The Ideological Origins of the British Empire

Author : David Armitage
Publisher : Cambridge University Press
Page : 264 pages
File Size : 51,9 Mb
Release : 2000-09-04
Category : History
ISBN : 0521789788

Get Book

The Ideological Origins of the British Empire by David Armitage Pdf

Comprehensive history of British conceptions of empire from the 1540s to the 1740s.

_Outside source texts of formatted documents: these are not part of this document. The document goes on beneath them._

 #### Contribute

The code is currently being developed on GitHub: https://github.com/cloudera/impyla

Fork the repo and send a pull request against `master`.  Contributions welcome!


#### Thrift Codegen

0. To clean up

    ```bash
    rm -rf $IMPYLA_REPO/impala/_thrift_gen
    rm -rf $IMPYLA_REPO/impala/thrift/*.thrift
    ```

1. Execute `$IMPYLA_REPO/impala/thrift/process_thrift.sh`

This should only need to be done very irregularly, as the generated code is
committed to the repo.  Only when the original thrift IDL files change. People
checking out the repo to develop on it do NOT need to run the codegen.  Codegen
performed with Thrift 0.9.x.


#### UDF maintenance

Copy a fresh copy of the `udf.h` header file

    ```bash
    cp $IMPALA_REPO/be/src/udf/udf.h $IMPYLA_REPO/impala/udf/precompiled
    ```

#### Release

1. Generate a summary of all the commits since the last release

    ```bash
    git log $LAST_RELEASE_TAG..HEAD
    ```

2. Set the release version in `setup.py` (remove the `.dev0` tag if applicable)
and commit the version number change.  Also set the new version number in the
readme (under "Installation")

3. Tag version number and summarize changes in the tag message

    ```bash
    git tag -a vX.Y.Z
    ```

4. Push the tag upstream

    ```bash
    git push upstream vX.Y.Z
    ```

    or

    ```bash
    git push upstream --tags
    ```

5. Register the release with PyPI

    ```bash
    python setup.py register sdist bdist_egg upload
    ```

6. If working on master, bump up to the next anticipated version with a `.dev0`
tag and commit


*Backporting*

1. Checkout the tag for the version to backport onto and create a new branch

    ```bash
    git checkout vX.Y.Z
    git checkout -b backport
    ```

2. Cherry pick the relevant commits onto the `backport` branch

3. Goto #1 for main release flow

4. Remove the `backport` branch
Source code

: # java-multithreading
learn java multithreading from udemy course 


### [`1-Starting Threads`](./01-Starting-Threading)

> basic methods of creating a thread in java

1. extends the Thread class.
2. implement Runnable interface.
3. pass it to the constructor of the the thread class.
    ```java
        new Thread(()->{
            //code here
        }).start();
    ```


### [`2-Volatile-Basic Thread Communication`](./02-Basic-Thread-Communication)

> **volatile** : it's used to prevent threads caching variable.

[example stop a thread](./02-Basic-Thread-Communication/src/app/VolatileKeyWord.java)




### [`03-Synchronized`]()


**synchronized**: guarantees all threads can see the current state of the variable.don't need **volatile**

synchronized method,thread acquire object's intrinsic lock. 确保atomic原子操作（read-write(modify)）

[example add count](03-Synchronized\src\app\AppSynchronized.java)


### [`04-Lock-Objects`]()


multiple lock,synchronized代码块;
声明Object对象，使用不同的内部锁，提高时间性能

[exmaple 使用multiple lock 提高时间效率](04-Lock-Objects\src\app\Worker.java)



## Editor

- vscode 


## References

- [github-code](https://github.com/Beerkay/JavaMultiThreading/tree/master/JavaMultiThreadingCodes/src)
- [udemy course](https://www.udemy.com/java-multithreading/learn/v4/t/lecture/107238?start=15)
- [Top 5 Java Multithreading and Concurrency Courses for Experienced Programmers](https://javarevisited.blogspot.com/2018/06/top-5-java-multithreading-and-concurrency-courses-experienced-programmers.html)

The Cambridge Companion to Edmund Burke

Author : David Dwan,Christopher Insole
Publisher : Cambridge University Press
Page : 279 pages
File Size : 54,7 Mb
Release : 2012-10-22
Category : Political Science
ISBN : 9781107495654

Get Book

The Cambridge Companion to Edmund Burke by David Dwan,Christopher Insole Pdf

Edmund Burke prided himself on being a practical statesman, not an armchair philosopher. Yet his responses to specific problems - rebellion in America, the abuse of power in India and Ireland, or revolution in France - incorporated theoretical debates within jurisprudence, economics, religion, moral philosophy and political science. Moreover, the extraordinary rhetorical force of Burke's speeches and writings quickly secured his reputation as a gifted orator and literary stylist. This Companion provides a comprehensive assessment of Burke's thought, exploring all his major writings from his early treatise on aesthetics to his famous polemic, Reflections on the Revolution in France. It also examines the vexed question of Burke's Irishness and seeks to determine how his cultural origins may have influenced his political views. Finally, it aims both to explain and to challenge interpretations of Burke as a romantic, a utilitarian, a natural law thinker and founding father of modern conservatism.

Empire and Information

Author : Christopher Alan Bayly
Publisher : Cambridge University Press
Page : 430 pages
File Size : 47,7 Mb
Release : 1996
Category : History
ISBN : 0521663601

Get Book

Empire and Information by Christopher Alan Bayly Pdf

In a penetrating account of the evolution of British intelligence gathering in India, C. A. Bayly shows how networks of Indian spies were recruited by the British to secure military, political and social information about their subjects. He also examines the social and intellectual origins of these 'native informants', and considers how the colonial authorities interpreted and often misinterpreted the information they supplied. It was such misunderstandings which ultimately contributed to the failure of the British to anticipate the rebellions of 1857. The author argues, however, that even before this, complex systems of debate and communication were challenging the political and intellectual dominance of the European rulers.